EXERCISE: All the data should come back exactly as it was given.

SOURCE MATERIAL:
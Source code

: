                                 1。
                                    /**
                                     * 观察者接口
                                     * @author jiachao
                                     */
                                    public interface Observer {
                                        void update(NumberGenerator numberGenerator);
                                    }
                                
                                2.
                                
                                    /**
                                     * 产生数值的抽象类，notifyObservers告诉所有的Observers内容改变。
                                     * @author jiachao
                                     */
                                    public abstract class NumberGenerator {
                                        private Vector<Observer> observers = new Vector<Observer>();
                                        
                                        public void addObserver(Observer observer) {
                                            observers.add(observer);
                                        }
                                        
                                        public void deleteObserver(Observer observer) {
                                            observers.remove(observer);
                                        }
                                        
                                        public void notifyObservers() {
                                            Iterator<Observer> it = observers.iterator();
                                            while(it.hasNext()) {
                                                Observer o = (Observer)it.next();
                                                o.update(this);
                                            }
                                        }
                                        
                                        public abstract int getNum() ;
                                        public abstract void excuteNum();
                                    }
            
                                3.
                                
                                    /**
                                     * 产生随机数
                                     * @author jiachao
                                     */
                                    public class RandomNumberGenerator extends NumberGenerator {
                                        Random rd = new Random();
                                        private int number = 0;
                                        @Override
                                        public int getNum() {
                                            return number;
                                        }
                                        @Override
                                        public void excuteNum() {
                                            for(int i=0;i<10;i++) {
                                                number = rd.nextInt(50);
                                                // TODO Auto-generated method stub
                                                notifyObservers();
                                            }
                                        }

TASK RESULT:
Source code

:                                 1。
                                    /**
                                     * 观察者接口
                                     * @author jiachao
                                     */
                                    public interface Observer {
                                        void update(NumberGenerator numberGenerator);
                                    }
                                
                                2.
                                
                                    /**
                                     * 产生数值的抽象类，notifyObservers告诉所有的Observers内容改变。
                                     * @author jiachao
                                     */
                                    public abstract class NumberGenerator {
                                        private Vector<Observer> observers = new Vector<Observer>();
                                        
                                        public void addObserver(Observer observer) {
                                            observers.add(observer);
                                        }
                                        
                                        public void deleteObserver(Observer observer) {
                                            observers.remove(observer);
                                        }
                                        
                                        public void notifyObservers() {
                                            Iterator<Observer> it = observers.iterator();
                                            while(it.hasNext()) {
                                                Observer o = (Observer)it.next();
                                                o.update(this);
                                            }
                                        }
                                        
                                        public abstract int getNum() ;
                                        public abstract void excuteNum();
                                    }
            
                                3.
                                
                                    /**
                                     * 产生随机数
                                     * @author jiachao
                                     */
                                    public class RandomNumberGenerator extends NumberGenerator {
                                        Random rd = new Random();
                                        private int number = 0;
                                        @Override
                                        public int getNum() {
                                            return number;
                                        }
                                        @Override
                                        public void excuteNum() {
                                            for(int i=0;i<10;i++) {
                                                number = rd.nextInt(50);
                                                // TODO Auto-generated method stub
                                                notifyObservers();
                                            }
                                        }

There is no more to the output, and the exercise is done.